Milo picked up the phone, feeling foolish for telling Saskia his ill-advised plan. Then again, better that she find out from him than the goth sibling.
“I’m sorry,” he said. “As you might imagine, I’m not spontaneous very often, and this is why.”
Saskia’s soft chuckle put him at ease. “I can be a little hard to pin down,” she said.
She took her sweet time replying to texts. She was late on the day of his party. She’d told him she was at the orchard every weekend during this season, which turned out to be untrue. He didn’t know her well, but he knew a pattern when he saw one. Despite not wanting to blame her or change her, he needed to express his concern. Which, truthfully, he could make more about him than her.
“I’m someone who needs a lot of structure in my life,” he said.
“Is that why you would rather shove garbage into other garbage on a Sunday night than hang out with me?” she asked pointedly.
Ugh, this was hard. “It’s not that I want to. I fell behind in the weeks leading up to the party, and now I have all this extra plastic filling up my apartment, and I’ve made a commitment to my dads to help with this project. If I keep letting it slide, I don’t know how I’ll be able to catch back up.”

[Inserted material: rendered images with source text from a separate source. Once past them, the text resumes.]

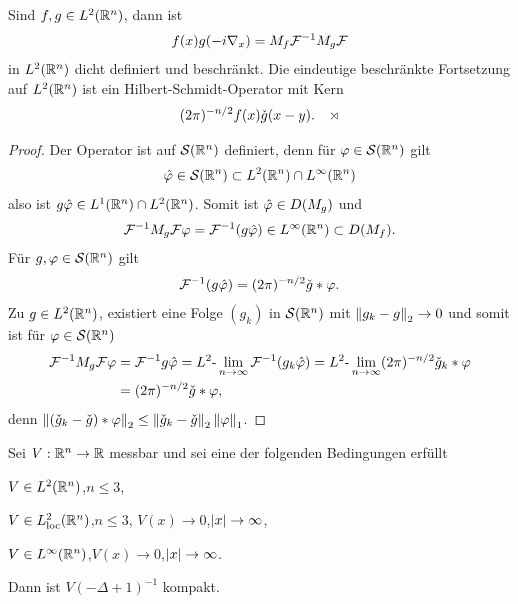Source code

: \begin{prop}
\label{prop:7.6}
Sind $f,g\in L^2(\mathbb{R}^n)$, dann ist
\begin{align*}
f(x)g(-i\nabla_x) = M_f \mathcal{F}^{-1} M_g \mathcal{F}
\end{align*}
in $L^2(\mathbb{R}^n)$ dicht definiert und beschränkt. Die eindeutige beschränkte
Fortsetzung auf $L^2(\mathbb{R}^n)$ ist ein Hilbert-Schmidt-Operator mit Kern
\begin{align*}
(2\pi)^{-n/2} f(x)\check{g}(x-y).\fishhere
\end{align*}
\end{prop}
\begin{proof}
Der Operator ist auf $\mathcal{S}(\mathbb{R}^n)$ definiert, denn für $\varphi\in \mathcal{S}(\mathbb{R}^n)$ gilt
\begin{align*}
\hat{\varphi}\in \mathcal{S}(\mathbb{R}^n) \subset L^2(\mathbb{R}^n)\cap L^\infty(\mathbb{R}^n)
\end{align*}
also ist $g\hat{\varphi}\in L^1(\mathbb{R}^n)\cap L^2(\mathbb{R}^n)$. Somit ist $\hat{\varphi} \in
D(M_g)$ und
\begin{align*}
\mathcal{F}^{-1}M_g\mathcal{F}\varphi = \mathcal{F}^{-1}(g\hat{\varphi}) \in L^\infty(\mathbb{R}^n)\subset D(M_f).
\end{align*}
Für $g,\varphi\in \mathcal{S}(\mathbb{R}^n)$ gilt
\begin{align*}
\mathcal{F}^{-1}(g\hat{\varphi}) = (2\pi)^{-n/2}\check{g}*\varphi.
\end{align*}
Zu $g\in L^2(\mathbb{R}^n)$, existiert eine Folge $(g_k)$ in $\mathcal{S}(\mathbb{R}^n)$ mit
$\left\|g_k-g\right\|_2 \to 0$ und somit ist für $\varphi\in\mathcal{S}(\mathbb{R}^n)$
\begin{align*}
\mathcal{F}^{-1} M_g \mathcal{F} \varphi &= \mathcal{F}^{-1} g\hat{\varphi}
= L^2\text{-}\lim\limits_{n\to\infty} \mathcal{F}^{-1}(g_k \hat{\varphi})
= L^2\text{-}\lim\limits_{n\to\infty} (2\pi)^{-n/2} \check{g}_k * \varphi\\
&= (2\pi)^{-n/2} \check{g} * \varphi,
\end{align*}
denn $\left\|(\check{g}_k-\check{g})*\varphi\right\|_2 \le
\left\|\check{g}_k-\check{g}\right\|_2\left\|\varphi\right\|_1$.\qedhere
\end{proof}

\begin{lem}
\label{prop:7.7}
Sei $V:\mathbb{R}^n\to\mathbb{R}$ messbar und sei eine der folgenden Bedingungen erfüllt
\begin{equivenum}
\item\label{prop:7.7:1} $V\in L^2(\mathbb{R}^n)$,\qquad $n\le 3$,
\item\label{prop:7.7:2} $V\in L^2_\mathrm{loc}(\mathbb{R}^n)$,\qquad $n\le 3$,\quad
$V(x)\to 0$,\quad $\left|x\right|\to \infty$,
\item\label{prop:7.7:3} $V\in L^\infty(\mathbb{R}^n)$,\qquad $V(x)\to
0$,\quad$\left|x\right|\to \infty$.
\end{equivenum} 
Dann ist $V(-\Delta + 1)^{-1}$ kompakt.\fishhere
\end{lem}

“And then you’ll feel out of control?” Saskia guessed.
“I don’t know,” Milo answered. “I know I won’t feel good. I hate letting people down.”
“Is it because you hate being let down yourself?”
Oof. Milo did not like this line of questioning at all. He had felt let down by Saskia, and he didn’t have the right to.
Before he could formulate an answer, Saskia filled in the gaps herself. “Did you feel let down when I wasn’t at the orchard today?”
He might as well be honest. “And when you were late on the day of my party. I like you, and I like for my life to be reliable, and those two things are in tension right now.”
“I like you too, Milo.”
The warmth that flooded him with those words took him by surprise.
“Would it help to know why I was late and why I wasn’t at the orchard?”
He wasn’t sure it would, but he was open. “Maybe?” he answered.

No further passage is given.